Eppure sarebbe uno strumento utilissimo, "su cui l'Amministrazione dovrebbe appoggiarsi, perché molti documenti potrebbero essere preparati prima, così come potrebbero arrivare ottime suggestioni anche dalle minoranze".
Insomma, sarebbe un ottimo modo per instaurare un dialogo con la minoranza: "E questo - chiarisce Vittone - non sarebbe solo un dovere dell'amministrazione, ma anche e soprattutto un segno di maturità amministrativa".
Il problema è che le commissioni che non sono state insediate le deve insediare il sindaco, e quindi serve un atto di volontà politica alla base. Va anche detto che esiste un caso particolare come la commissione cultura, che è stata insediata ma che non ha retto per molto tempo, perché il suo presidente, Guido Novaria, ha rassegnato le dimissioni, probabilmente per presunti disaccordi col resto della maggioranza.
L'importanza delle commissioni si fa ancora più tangibile se si riflette sul ruolo marginale che ha il consiglio comunale nelle macchine amministrative locale: "Ha un potere sempre più limitato - spiega Vittone - e come materie di competenza ci sono solo urbanistica e bilancio".
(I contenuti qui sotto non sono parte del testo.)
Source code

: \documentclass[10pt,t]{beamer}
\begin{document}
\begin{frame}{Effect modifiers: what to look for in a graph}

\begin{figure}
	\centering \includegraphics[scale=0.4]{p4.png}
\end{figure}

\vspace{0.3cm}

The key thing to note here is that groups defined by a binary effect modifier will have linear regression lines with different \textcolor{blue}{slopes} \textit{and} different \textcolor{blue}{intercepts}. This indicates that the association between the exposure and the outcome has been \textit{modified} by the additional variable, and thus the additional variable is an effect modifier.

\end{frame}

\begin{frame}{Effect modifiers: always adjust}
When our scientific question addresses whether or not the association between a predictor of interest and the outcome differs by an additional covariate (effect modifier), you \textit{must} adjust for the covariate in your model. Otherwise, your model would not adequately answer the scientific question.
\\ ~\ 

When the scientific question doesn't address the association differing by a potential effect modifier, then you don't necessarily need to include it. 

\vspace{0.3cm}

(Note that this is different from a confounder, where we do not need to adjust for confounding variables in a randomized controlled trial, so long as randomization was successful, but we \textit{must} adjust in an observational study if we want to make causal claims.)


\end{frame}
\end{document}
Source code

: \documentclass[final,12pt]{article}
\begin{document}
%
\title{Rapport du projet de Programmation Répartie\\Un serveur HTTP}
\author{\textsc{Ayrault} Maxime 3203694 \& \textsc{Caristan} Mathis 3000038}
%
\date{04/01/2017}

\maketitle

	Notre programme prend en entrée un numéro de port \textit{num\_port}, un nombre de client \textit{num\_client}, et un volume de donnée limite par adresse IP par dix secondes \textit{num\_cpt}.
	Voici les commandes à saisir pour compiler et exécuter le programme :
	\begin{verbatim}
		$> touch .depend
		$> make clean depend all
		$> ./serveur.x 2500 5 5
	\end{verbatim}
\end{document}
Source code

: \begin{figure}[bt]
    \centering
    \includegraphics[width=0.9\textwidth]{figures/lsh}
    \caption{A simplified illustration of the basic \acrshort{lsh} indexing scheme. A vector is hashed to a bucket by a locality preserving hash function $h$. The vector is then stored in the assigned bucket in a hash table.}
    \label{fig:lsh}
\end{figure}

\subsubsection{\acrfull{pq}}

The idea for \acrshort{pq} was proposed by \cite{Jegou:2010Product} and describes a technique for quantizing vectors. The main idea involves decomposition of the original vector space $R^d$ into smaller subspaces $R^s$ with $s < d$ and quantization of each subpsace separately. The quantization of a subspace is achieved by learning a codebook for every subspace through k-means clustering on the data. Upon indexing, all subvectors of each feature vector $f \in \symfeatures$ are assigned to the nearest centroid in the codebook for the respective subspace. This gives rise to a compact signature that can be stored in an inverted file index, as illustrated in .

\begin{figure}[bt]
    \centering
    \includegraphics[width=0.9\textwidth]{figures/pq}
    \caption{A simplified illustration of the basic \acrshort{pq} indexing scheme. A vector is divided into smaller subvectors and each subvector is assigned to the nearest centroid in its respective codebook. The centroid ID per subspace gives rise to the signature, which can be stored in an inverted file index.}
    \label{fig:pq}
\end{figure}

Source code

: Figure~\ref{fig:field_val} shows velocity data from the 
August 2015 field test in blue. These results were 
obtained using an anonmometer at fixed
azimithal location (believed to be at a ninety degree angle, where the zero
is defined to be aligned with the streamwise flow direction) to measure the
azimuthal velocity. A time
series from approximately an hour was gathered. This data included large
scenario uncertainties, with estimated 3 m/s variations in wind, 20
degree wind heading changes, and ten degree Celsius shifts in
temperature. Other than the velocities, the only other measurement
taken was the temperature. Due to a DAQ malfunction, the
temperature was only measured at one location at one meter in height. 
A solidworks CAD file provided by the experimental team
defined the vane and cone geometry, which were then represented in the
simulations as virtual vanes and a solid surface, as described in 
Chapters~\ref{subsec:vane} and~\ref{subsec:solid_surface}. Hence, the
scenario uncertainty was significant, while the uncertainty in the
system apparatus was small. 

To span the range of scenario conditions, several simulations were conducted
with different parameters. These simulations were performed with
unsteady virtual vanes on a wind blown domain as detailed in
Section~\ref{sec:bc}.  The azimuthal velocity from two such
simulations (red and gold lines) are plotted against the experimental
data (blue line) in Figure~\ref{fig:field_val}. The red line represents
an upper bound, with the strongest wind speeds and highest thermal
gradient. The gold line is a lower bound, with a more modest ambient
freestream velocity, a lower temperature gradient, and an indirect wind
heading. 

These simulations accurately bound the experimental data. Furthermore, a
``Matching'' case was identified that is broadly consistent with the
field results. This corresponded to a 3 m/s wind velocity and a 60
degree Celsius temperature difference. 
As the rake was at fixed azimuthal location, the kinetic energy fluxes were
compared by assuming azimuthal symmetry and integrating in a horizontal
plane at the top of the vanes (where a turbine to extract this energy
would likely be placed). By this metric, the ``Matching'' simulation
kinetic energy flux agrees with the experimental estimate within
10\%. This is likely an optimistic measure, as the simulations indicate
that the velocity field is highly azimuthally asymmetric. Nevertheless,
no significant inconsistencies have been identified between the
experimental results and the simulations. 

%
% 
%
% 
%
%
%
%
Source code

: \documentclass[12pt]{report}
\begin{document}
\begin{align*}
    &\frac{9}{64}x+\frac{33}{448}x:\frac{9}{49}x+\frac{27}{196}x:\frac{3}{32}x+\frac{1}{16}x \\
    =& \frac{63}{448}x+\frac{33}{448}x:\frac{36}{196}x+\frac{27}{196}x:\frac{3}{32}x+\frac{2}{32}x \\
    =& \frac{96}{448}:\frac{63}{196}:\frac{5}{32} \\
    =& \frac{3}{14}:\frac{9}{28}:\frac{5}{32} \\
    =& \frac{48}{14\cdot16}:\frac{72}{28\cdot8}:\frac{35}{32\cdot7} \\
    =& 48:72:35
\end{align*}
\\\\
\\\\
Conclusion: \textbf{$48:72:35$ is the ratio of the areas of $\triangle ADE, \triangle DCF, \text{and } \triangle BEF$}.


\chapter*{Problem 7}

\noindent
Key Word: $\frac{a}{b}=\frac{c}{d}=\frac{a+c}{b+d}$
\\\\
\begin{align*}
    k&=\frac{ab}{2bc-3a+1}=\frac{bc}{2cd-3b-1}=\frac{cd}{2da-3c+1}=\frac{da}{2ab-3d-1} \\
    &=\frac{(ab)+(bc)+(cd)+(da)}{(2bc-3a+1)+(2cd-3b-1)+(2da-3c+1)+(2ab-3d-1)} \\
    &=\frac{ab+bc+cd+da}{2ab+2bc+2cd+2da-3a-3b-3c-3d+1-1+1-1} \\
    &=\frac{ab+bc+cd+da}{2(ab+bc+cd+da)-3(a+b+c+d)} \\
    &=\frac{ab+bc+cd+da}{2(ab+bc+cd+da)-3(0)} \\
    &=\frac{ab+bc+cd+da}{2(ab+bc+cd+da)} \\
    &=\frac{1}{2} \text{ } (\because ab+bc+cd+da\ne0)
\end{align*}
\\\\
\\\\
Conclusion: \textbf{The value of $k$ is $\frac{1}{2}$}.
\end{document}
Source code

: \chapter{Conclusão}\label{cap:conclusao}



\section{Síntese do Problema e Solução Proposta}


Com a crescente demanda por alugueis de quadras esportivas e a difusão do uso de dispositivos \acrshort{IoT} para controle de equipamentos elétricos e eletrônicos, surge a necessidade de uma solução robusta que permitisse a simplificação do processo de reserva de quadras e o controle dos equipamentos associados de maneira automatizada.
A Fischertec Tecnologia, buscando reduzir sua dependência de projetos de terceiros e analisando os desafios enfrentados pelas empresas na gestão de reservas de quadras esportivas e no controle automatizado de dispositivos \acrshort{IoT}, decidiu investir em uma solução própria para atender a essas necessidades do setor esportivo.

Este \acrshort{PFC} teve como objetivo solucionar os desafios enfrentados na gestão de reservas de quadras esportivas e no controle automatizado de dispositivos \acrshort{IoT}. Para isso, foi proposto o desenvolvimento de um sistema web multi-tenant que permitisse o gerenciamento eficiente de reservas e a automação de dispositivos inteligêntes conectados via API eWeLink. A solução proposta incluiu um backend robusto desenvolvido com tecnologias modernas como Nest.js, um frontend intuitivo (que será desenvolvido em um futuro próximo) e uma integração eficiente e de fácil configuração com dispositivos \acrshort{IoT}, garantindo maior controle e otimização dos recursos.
Quindi, sostanzialmente, ci si attesta spesso su quei quattro o cinque consigli comunali all'anno per deliberare il bilancio preventivo, poi l'equilibrio di bilancio e infine il bilancio consuntivo, oppure per approvare varianti particolari al piano regolatore.
"In più, per regolamento interno dell'Amministrazione rivarolese, non si possono presentare interrogazioni durante i consigli comunali in cui all'ordine del giorno ci sono questioni di bilancio o urbanistica" spiega Vittone.
Si riduce quindi notevolmente lo spazio per l'esercizio di quelle funzioni di controllo e di indirizzo che è tra le principali del consiglio comunale. "In passato abbiamo dovuto chiedere un consiglio comunale straordinario dedicato solo alle interpellanze" racconta la consigliera di minoranza.
Ma quindi c'è un problema di democrazia a Rivarolo? "No, non direi, ma c'è sicuramente un problema di confronto e di dialogo" conclude Vittone. Questo dimostra come "è più difficile, al contrario di quanto si pensi, fare minoranza che amministrare, ad esempio perché amministrando si ha la disponibilità e la consulenza degli uffici comunali, mentre in minoranza no".